I'm trying to generalize reliability diagrams [1] to a multiclass classifier and implement that using pytorch and pytorch-metrics.

So far so good but I'm somewhat confused about the definition of accuracy and how it applies to the intersection of multiple classes and multiple confidence bins, let me illustrate with an example:

Say I have 3 classes A, B and C (which is there just to make sure the problem is not a binary classifier).
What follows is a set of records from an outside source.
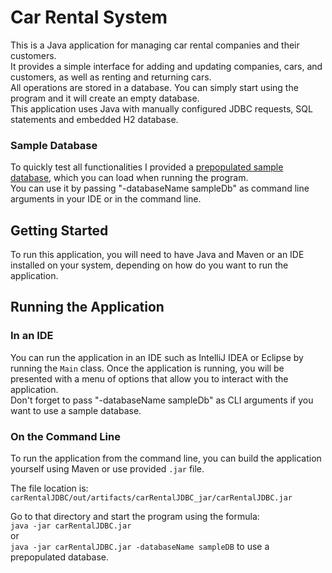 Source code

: # Car Rental System
This is a Java application for managing car rental companies and their customers.  
It provides a simple interface for adding and updating companies, cars, and customers, as well as renting and returning cars.  
All operations are stored in a database. You can simply start using the program and it will create an empty database.  
This application uses Java with manually configured JDBC requests, SQL statements and embedded H2 database.


### Sample Database
To quickly test all functionalities I provided a <ins>prepopulated sample database</ins>, which you can load when running the program.  
You can use it by passing "-databaseName sampleDb" as command line arguments in your IDE or in the command line.

## Getting Started
To run this application, you will need to have Java and Maven or an IDE installed on your system, 
depending on how do you want to run the application.

## Running the Application

### In an IDE
You can run the application in an IDE such as IntelliJ IDEA or Eclipse by running the `Main` class. 
Once the application is running, you will be presented with a menu of options that allow you to interact with the application.  
Don't forget to pass "-databaseName sampleDb" as CLI arguments if you want to use a sample database.


### On the Command Line
To run the application from the command line, you can build the application yourself using Maven or use provided `.jar` file.  

The file location is: `carRentalJDBC/out/artifacts/carRentalJDBC_jar/carRentalJDBC.jar`  

Go to that directory and start the program using the formula:  
`java -jar carRentalJDBC.jar`  
or  
`java -jar carRentalJDBC.jar -databaseName sampleDB` to use a prepopulated database.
For the sake of the example, my model always outputs confidence 0 for C class.

Let's say I see 20 samples where:

10 samples are classified as A with confidence 0.8 and their ground truth is actually A
9 samples are classified as B with confidence 0.8 and their ground truth is actually B
1 sample is classified as B with confidence 0.8 but its ground truth is A

Let's say I'm drawing multiclass reliability diagram with 2 bins: [0.0-0.5) and [0.5-1]. My current code would output this: Class A: [0, 1] Class B: [0, 9/10]

This seems correct to me as the definition of accuracy per confidence bin from Guo et al. goes "the accuracy of B_m is":

But it very much shocks me to ascribe an accuracy of 1 to class A knowing it had a false negative. I've tried to rationalize this away by telling myself that all false negatives are already accounted as false positives on the other class but I'm not very sure this makes much sense. It also checks out that this false negative would need to be considered on the 0.0-0.5 bin... and it technically is, as it contributes exactly as a false negative would being there: by incrementing the sample count for that bin but not the reliability.

So my questions are:

Is this the correct way to calculate a reliability diagram for each class when there's many different classes?
Is there any literature on doing this?
If there isn't, is this a reasonable way to do it?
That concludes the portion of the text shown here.